NEWBURY — It was a honey locust — the kind of broad, deciduous tree with leaves that turn mellow yellow in autumn.
For 23 years, the tree — planted in memory of the late Maude Ryan, a dedicated member of Byfield Community United Methodist Church — grew on town-owned land at the intersection of Moody and Main streets.
The Rev. Russell “Rusty” Davis, who at one time led Sunday School classes for first- and second-graders at the Byfield church, was instrumental in organizing the memorial tree dedication.

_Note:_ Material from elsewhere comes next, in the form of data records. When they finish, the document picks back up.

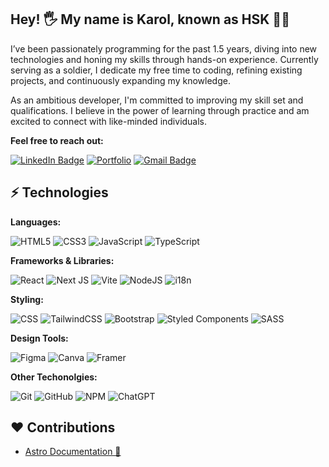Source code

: ## Hey! 🖐 My name is Karol, known as HSK 👨‍💻

I’ve been passionately programming for the past 1.5 years, diving into new technologies and honing my skills through hands-on experience. Currently serving as a soldier, I dedicate my free time to coding, refining existing projects, and continuously expanding my knowledge.

As an ambitious developer, I'm committed to improving my skill set and qualifications. I believe in the power of learning through practice and am excited to connect with like-minded individuals.

**Feel free to reach out:**

[![LinkedIn Badge](https://img.shields.io/badge/Karol_Has-blue?style=&logo=linkedin&logoColor=white&link=https://www.linkedin.com/in/karolhas/)](https://www.linkedin.com/in/karolhas/)
[![Portfolio](https://img.shields.io/badge/My_Portfolio_Website-FB542B?style=&logo=Microsoft-edge&logoColor=white&link=https://hskdev.vercel.app/)](https://hskdev.vercel.app/)
[![Gmail Badge](https://img.shields.io/badge/-karolhas.kontakt@gmail.com-c14438?style=&logo=Gmail&logoColor=white&link=mailto:karolhas.kontakt@gmail.com)](mailto:karolhas.kontakt@gmail.com)
## ⚡ Technologies
**Languages:**

![HTML5](https://img.shields.io/badge/HTML-%23E34F26.svg?style=&logo=html5&logoColor=white)
![CSS3](https://img.shields.io/badge/CSS-%231572B6.svg?style=&logo=css3&logoColor=white)
![JavaScript](https://img.shields.io/badge/Javascript-gold?style=&logo=javascript&logoColor=black)
![TypeScript](https://img.shields.io/badge/Typescript-%23007ACC.svg?style=&logo=typescript&logoColor=white)

**Frameworks & Libraries:**

![React](https://img.shields.io/badge/React-%2320232a.svg?style=&logo=react&logoColor=%2361DAFB)
![Next JS](https://img.shields.io/badge/NextJS-black?style=&logo=next.js&logoColor=white)
![Vite](https://img.shields.io/badge/Vite-%23646CFF.svg?style=&logo=vite&logoColor=gold)
![NodeJS](https://img.shields.io/badge/Node.js-6DA55F?style=&logo=node.js&logoColor=white)
![i18n](https://img.shields.io/badge/i18n-darkgreen.svg?style=)


**Styling:**

![CSS](https://img.shields.io/badge/CSS-1572B6?logo=css3&logoColor=fff)
![TailwindCSS](https://img.shields.io/badge/Tailwindcss-%2338B2AC.svg?style=&logo=tailwind-css&logoColor=white)
![Bootstrap](https://img.shields.io/badge/Bootstrap-%238511FA.svg?style=&logo=bootstrap&logoColor=white)
![Styled Components](https://img.shields.io/badge/Styled--Components-DB7093?style=&logo=styled-components&logoColor=white)
![SASS](https://img.shields.io/badge/SASS-hotpink.svg?style=&logo=SASS&logoColor=white)

**Design Tools:**

![Figma](https://img.shields.io/badge/Figma-%23F24E1E.svg?style=&logo=figma&logoColor=white)
![Canva](https://img.shields.io/badge/Canva-%2300C4CC.svg?style=&logo=Canva&logoColor=white)
![Framer](https://img.shields.io/badge/Framer_Motion-black?style=&logo=framer&logoColor=blue)

**Other Techonolgies:**

![Git](https://img.shields.io/badge/Git-%23F05033.svg?style=&logo=git&logoColor=white)
![GitHub](https://img.shields.io/badge/Github-%23121011.svg?style=&logo=github&logoColor=white)
![NPM](https://img.shields.io/badge/NPM-%23CB3837.svg?style=&logo=npm&logoColor=white)
![ChatGPT](https://img.shields.io/badge/ChatGPT-74aa9c?style=&logo=openai&logoColor=white)

## ❤️ Contributions
- [Astro Documentation 🚀](https://github.com/withastro/docs)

Davis grew up in Byfield and has served as chaplain of the Newbury Fire Department for 20 years.
That September morning back in 1990, he and a handful of others, including his young students, walked the quarter-mile down the road from the church to the intersection to oversee the planting of the honey locust, donated by the former Cherry Hill Nursery in West Newbury specifically for the occasion.
So imagine Davis’ surprise when he recently discovered that the tree was unceremoniously pulled out from its roots.
“Since when is the Town of Newbury in the business of taking down memorial landmarks?” Davis, who now serves as pastor of the Methodist churches in Newburyport and Salisbury, asked in a recent posting on Facebook.
But town officials say the demise of the tree is one of several changes that residents can expect as traffic safety improvements are implemented in Byfield Center.
Town planner Martha Taylor said the intersections at Moody, Main and Church streets, at Lunt and Main streets by the Mini Mart and at Central and Church streets were all identified as hazards in a road safety audit conducted in May 2010.
“Every intersection will have to change,” Selectman Chuck Bear said.
The audit, which was commissioned in response to safety concerns from some Byfield residents, involved representatives from the Massachusetts Department of Transportation, the transportation planning firm Howard/Stein-Hudson as well as transportation staff from the Merrimack Valley Planning Commission.